Work required:
Return every entry from the listing below unaltered.
[Opening Source data section]
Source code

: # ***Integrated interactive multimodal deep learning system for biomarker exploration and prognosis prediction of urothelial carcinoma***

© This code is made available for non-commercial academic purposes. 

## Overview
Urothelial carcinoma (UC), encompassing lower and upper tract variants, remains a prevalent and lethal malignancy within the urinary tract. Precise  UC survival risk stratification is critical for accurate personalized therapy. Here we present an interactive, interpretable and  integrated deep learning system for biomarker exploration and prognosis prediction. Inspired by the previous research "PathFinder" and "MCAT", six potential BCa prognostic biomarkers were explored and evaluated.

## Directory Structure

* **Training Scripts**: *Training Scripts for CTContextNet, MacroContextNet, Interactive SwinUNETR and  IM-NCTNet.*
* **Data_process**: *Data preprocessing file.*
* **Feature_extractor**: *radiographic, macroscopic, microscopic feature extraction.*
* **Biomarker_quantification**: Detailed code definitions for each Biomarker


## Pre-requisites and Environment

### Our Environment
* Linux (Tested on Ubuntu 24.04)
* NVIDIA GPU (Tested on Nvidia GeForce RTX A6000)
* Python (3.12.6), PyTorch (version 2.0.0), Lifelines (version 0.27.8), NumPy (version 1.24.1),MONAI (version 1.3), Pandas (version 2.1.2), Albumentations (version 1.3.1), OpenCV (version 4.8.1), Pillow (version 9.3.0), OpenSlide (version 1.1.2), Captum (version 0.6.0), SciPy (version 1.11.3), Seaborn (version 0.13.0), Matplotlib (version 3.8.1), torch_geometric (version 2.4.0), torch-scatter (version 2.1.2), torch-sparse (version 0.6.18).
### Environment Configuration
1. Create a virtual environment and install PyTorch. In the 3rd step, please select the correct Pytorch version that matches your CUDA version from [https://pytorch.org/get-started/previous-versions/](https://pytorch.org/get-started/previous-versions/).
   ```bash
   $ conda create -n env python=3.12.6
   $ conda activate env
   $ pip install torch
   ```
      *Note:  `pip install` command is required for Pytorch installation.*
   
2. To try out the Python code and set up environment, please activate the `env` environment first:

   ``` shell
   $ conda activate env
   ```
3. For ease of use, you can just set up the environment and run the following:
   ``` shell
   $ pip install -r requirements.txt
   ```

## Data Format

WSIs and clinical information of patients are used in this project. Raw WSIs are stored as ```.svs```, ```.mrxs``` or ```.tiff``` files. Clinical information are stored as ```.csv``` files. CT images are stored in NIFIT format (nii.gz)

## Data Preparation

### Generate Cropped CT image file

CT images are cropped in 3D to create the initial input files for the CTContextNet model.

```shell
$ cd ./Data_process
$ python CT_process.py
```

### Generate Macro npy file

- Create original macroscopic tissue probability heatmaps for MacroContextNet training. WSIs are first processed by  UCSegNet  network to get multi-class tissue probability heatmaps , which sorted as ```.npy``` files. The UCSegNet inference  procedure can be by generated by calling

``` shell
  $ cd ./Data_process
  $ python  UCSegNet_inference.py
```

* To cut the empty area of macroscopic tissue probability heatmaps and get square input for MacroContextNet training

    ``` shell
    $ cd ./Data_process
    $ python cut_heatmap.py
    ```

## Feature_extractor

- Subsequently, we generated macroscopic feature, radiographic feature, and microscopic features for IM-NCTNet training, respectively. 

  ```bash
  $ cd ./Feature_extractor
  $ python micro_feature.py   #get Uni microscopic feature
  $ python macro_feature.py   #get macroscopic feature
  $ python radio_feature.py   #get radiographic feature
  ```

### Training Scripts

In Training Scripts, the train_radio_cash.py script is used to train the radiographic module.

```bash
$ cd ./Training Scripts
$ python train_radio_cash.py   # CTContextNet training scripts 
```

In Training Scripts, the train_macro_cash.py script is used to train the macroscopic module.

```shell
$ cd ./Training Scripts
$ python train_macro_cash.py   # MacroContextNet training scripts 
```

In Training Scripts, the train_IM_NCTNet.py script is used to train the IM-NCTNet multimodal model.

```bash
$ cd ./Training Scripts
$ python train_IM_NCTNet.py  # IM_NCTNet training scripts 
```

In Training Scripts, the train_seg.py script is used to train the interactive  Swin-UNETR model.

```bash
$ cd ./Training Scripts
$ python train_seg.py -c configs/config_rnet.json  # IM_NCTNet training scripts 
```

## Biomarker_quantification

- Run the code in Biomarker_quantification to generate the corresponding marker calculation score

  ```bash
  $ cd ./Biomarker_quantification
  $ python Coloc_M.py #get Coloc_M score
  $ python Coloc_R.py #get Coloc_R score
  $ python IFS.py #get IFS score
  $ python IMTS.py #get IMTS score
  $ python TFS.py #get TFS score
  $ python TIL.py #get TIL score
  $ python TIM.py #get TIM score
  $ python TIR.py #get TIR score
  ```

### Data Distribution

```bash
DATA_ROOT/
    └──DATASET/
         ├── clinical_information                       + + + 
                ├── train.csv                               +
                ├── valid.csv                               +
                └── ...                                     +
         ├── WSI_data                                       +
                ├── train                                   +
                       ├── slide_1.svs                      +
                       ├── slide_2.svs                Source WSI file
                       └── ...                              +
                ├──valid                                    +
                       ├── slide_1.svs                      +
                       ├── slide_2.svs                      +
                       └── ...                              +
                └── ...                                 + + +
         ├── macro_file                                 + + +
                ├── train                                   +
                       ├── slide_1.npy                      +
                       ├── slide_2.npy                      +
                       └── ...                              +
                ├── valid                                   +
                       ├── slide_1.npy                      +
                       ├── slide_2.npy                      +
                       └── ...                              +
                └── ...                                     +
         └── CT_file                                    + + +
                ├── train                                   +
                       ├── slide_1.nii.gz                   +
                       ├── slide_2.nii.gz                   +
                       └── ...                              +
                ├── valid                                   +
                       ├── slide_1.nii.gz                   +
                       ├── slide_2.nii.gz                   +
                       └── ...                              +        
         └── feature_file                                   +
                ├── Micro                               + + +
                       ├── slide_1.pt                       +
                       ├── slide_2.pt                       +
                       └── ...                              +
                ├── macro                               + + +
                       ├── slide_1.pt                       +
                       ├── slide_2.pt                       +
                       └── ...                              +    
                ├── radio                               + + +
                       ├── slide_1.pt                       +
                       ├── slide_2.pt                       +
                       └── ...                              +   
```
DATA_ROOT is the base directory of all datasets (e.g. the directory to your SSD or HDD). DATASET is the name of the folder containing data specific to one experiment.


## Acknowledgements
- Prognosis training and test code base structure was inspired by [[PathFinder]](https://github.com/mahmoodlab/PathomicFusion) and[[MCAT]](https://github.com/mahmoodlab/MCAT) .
[Closing Source data section]
Task result:
Source code

: # ***Integrated interactive multimodal deep learning system for biomarker exploration and prognosis prediction of urothelial carcinoma***

© This code is made available for non-commercial academic purposes. 

## Overview
Urothelial carcinoma (UC), encompassing lower and upper tract variants, remains a prevalent and lethal malignancy within the urinary tract. Precise  UC survival risk stratification is critical for accurate personalized therapy. Here we present an interactive, interpretable and  integrated deep learning system for biomarker exploration and prognosis prediction. Inspired by the previous research "PathFinder" and "MCAT", six potential BCa prognostic biomarkers were explored and evaluated.

## Directory Structure

* **Training Scripts**: *Training Scripts for CTContextNet, MacroContextNet, Interactive SwinUNETR and  IM-NCTNet.*
* **Data_process**: *Data preprocessing file.*
* **Feature_extractor**: *radiographic, macroscopic, microscopic feature extraction.*
* **Biomarker_quantification**: Detailed code definitions for each Biomarker


## Pre-requisites and Environment

### Our Environment
* Linux (Tested on Ubuntu 24.04)
* NVIDIA GPU (Tested on Nvidia GeForce RTX A6000)
* Python (3.12.6), PyTorch (version 2.0.0), Lifelines (version 0.27.8), NumPy (version 1.24.1),MONAI (version 1.3), Pandas (version 2.1.2), Albumentations (version 1.3.1), OpenCV (version 4.8.1), Pillow (version 9.3.0), OpenSlide (version 1.1.2), Captum (version 0.6.0), SciPy (version 1.11.3), Seaborn (version 0.13.0), Matplotlib (version 3.8.1), torch_geometric (version 2.4.0), torch-scatter (version 2.1.2), torch-sparse (version 0.6.18).
### Environment Configuration
1. Create a virtual environment and install PyTorch. In the 3rd step, please select the correct Pytorch version that matches your CUDA version from [https://pytorch.org/get-started/previous-versions/](https://pytorch.org/get-started/previous-versions/).
   ```bash
   $ conda create -n env python=3.12.6
   $ conda activate env
   $ pip install torch
   ```
      *Note:  `pip install` command is required for Pytorch installation.*
   
2. To try out the Python code and set up environment, please activate the `env` environment first:

   ``` shell
   $ conda activate env
   ```
3. For ease of use, you can just set up the environment and run the following:
   ``` shell
   $ pip install -r requirements.txt
   ```

## Data Format

WSIs and clinical information of patients are used in this project. Raw WSIs are stored as ```.svs```, ```.mrxs``` or ```.tiff``` files. Clinical information are stored as ```.csv``` files. CT images are stored in NIFIT format (nii.gz)

## Data Preparation

### Generate Cropped CT image file

CT images are cropped in 3D to create the initial input files for the CTContextNet model.

```shell
$ cd ./Data_process
$ python CT_process.py
```

### Generate Macro npy file

- Create original macroscopic tissue probability heatmaps for MacroContextNet training. WSIs are first processed by  UCSegNet  network to get multi-class tissue probability heatmaps , which sorted as ```.npy``` files. The UCSegNet inference  procedure can be by generated by calling

``` shell
  $ cd ./Data_process
  $ python  UCSegNet_inference.py
```

* To cut the empty area of macroscopic tissue probability heatmaps and get square input for MacroContextNet training

    ``` shell
    $ cd ./Data_process
    $ python cut_heatmap.py
    ```

## Feature_extractor

- Subsequently, we generated macroscopic feature, radiographic feature, and microscopic features for IM-NCTNet training, respectively. 

  ```bash
  $ cd ./Feature_extractor
  $ python micro_feature.py   #get Uni microscopic feature
  $ python macro_feature.py   #get macroscopic feature
  $ python radio_feature.py   #get radiographic feature
  ```

### Training Scripts

In Training Scripts, the train_radio_cash.py script is used to train the radiographic module.

```bash
$ cd ./Training Scripts
$ python train_radio_cash.py   # CTContextNet training scripts 
```

In Training Scripts, the train_macro_cash.py script is used to train the macroscopic module.

```shell
$ cd ./Training Scripts
$ python train_macro_cash.py   # MacroContextNet training scripts 
```

In Training Scripts, the train_IM_NCTNet.py script is used to train the IM-NCTNet multimodal model.

```bash
$ cd ./Training Scripts
$ python train_IM_NCTNet.py  # IM_NCTNet training scripts 
```

In Training Scripts, the train_seg.py script is used to train the interactive  Swin-UNETR model.

```bash
$ cd ./Training Scripts
$ python train_seg.py -c configs/config_rnet.json  # IM_NCTNet training scripts 
```

## Biomarker_quantification

- Run the code in Biomarker_quantification to generate the corresponding marker calculation score

  ```bash
  $ cd ./Biomarker_quantification
  $ python Coloc_M.py #get Coloc_M score
  $ python Coloc_R.py #get Coloc_R score
  $ python IFS.py #get IFS score
  $ python IMTS.py #get IMTS score
  $ python TFS.py #get TFS score
  $ python TIL.py #get TIL score
  $ python TIM.py #get TIM score
  $ python TIR.py #get TIR score
  ```

### Data Distribution

```bash
DATA_ROOT/
    └──DATASET/
         ├── clinical_information                       + + + 
                ├── train.csv                               +
                ├── valid.csv                               +
                └── ...                                     +
         ├── WSI_data                                       +
                ├── train                                   +
                       ├── slide_1.svs                      +
                       ├── slide_2.svs                Source WSI file
                       └── ...                              +
                ├──valid                                    +
                       ├── slide_1.svs                      +
                       ├── slide_2.svs                      +
                       └── ...                              +
                └── ...                                 + + +
         ├── macro_file                                 + + +
                ├── train                                   +
                       ├── slide_1.npy                      +
                       ├── slide_2.npy                      +
                       └── ...                              +
                ├── valid                                   +
                       ├── slide_1.npy                      +
                       ├── slide_2.npy                      +
                       └── ...                              +
                └── ...                                     +
         └── CT_file                                    + + +
                ├── train                                   +
                       ├── slide_1.nii.gz                   +
                       ├── slide_2.nii.gz                   +
                       └── ...                              +
                ├── valid                                   +
                       ├── slide_1.nii.gz                   +
                       ├── slide_2.nii.gz                   +
                       └── ...                              +        
         └── feature_file                                   +
                ├── Micro                               + + +
                       ├── slide_1.pt                       +
                       ├── slide_2.pt                       +
                       └── ...                              +
                ├── macro                               + + +
                       ├── slide_1.pt                       +
                       ├── slide_2.pt                       +
                       └── ...                              +    
                ├── radio                               + + +
                       ├── slide_1.pt                       +
                       ├── slide_2.pt                       +
                       └── ...                              +   
```
DATA_ROOT is the base directory of all datasets (e.g. the directory to your SSD or HDD). DATASET is the name of the folder containing data specific to one experiment.


## Acknowledgements
- Prognosis training and test code base structure was inspired by [[PathFinder]](https://github.com/mahmoodlab/PathomicFusion) and[[MCAT]](https://github.com/mahmoodlab/MCAT) .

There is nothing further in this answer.